Un estudio recomendable sobre lo que puede pedirse a un sistema político democrático es el del reconocido profesor Adam Przeworsi, “Que esperar de la democracia. Límites y posibilidades del autogobierno” (Siglo XXI, 2010), donde se examinan los limitantes que tiene una democracia, entendiendo por ella fundamentalmente su sistema político en los términos antes enunciados.

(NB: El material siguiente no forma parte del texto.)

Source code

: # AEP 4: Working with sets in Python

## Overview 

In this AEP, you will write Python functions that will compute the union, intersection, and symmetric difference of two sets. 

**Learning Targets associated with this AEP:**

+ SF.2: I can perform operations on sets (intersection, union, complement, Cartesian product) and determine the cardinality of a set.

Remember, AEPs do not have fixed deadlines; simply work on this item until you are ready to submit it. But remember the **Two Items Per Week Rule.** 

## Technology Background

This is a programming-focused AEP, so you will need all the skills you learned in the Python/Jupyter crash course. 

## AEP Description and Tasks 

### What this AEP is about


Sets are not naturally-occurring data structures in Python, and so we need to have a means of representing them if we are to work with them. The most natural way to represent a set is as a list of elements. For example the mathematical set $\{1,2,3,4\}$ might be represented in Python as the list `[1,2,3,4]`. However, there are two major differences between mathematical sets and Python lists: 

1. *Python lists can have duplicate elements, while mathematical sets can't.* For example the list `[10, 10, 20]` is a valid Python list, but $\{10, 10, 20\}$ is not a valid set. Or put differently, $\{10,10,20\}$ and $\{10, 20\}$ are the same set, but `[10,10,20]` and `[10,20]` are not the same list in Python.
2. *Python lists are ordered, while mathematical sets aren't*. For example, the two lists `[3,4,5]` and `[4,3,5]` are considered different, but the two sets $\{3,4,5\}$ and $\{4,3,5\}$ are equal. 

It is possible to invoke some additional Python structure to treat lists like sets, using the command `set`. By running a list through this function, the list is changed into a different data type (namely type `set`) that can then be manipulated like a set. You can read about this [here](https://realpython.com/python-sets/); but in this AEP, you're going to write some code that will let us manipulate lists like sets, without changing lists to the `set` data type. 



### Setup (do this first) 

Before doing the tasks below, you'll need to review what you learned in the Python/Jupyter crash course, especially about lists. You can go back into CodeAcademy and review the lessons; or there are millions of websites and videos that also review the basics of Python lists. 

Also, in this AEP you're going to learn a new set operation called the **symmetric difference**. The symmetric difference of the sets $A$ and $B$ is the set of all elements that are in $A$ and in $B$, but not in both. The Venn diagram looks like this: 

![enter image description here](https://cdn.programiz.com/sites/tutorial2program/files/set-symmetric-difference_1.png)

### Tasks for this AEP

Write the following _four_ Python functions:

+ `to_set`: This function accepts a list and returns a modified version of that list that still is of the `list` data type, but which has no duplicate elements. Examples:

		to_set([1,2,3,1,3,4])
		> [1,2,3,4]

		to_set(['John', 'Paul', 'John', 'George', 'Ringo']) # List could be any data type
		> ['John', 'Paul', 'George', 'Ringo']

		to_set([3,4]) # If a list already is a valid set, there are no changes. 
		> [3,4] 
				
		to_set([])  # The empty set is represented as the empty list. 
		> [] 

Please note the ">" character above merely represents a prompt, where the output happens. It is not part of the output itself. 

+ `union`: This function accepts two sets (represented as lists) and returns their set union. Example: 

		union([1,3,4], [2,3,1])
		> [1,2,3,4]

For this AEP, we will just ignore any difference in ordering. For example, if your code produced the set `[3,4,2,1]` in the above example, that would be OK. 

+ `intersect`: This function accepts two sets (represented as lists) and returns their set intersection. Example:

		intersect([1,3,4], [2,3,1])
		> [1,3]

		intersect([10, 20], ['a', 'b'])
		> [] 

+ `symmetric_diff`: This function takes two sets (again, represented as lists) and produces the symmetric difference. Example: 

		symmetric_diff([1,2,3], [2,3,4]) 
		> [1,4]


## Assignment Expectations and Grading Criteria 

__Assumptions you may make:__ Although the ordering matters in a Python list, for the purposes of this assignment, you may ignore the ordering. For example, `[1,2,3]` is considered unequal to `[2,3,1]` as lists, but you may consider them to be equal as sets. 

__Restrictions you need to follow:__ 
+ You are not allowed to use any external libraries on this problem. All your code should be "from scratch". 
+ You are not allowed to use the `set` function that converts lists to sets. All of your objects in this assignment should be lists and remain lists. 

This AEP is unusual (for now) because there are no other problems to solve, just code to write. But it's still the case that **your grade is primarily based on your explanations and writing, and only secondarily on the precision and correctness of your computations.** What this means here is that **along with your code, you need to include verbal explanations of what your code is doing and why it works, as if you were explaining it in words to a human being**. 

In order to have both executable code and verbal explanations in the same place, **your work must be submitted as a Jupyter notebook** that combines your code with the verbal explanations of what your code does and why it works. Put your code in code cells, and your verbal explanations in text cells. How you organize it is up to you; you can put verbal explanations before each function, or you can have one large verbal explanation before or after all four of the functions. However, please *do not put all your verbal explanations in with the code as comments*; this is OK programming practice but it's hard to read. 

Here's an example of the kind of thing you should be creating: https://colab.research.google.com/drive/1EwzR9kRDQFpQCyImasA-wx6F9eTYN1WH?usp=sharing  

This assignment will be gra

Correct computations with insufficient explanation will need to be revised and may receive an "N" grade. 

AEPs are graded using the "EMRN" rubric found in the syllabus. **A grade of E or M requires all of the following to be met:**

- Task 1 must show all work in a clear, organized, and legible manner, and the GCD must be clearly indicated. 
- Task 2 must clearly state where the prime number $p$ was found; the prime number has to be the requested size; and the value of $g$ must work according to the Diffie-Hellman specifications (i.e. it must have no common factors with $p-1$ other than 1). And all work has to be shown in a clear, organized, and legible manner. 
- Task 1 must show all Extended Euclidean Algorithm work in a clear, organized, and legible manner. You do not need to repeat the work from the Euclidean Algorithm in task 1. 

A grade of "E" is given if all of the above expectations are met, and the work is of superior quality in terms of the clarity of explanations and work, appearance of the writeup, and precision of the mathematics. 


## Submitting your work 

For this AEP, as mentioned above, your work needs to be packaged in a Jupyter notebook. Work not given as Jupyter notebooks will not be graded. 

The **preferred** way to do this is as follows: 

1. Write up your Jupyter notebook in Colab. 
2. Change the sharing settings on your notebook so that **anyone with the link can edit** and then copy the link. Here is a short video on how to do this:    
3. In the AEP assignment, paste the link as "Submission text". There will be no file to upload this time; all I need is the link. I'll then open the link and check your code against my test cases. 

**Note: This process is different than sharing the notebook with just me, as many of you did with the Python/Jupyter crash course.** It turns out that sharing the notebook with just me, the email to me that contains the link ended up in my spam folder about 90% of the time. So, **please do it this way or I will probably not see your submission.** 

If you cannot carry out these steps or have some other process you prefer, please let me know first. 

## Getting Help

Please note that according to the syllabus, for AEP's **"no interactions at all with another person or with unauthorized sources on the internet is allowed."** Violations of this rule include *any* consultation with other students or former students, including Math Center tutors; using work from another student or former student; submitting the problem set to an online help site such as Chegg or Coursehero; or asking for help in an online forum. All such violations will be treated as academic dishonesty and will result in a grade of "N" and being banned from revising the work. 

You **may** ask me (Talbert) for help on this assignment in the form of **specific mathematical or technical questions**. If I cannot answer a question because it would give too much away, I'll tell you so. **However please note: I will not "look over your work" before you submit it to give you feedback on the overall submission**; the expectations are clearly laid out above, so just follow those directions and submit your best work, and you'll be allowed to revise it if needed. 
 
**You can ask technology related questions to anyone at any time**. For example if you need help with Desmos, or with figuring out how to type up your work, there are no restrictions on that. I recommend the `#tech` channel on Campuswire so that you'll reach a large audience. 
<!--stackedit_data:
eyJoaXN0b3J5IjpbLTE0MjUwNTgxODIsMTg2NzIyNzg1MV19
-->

Como se advirtió desde el comienzo, esta revisión de los apellidos de la democracia no realiza un buceo en busca de todos los que han surgido históricamente, en especial en la ciencia política, sino únicamente a los que han jalonado los últimos cuarenta años y que todavía muestran las divergencias que embargan. Mi juicio es que la democracia no debería necesitar apellidos, sobre todo en espacios socialdemócratas. Pero si acaso fuera necesario para precisar sentidos, es la democracia ciudadana el que me parece mas adecuado. Poner el acento en la creación de ciudadanía democrática y, por tanto, en la elevación de su cultura política, es la clave del fortalecimiento de la democracia y de la participación de la gente en el sistema político. Como se ha insistido, la calidad de la democracia no depende sólo de la calidad de sus instituciones, sino primordialmente de la calidad de la ciudadanía.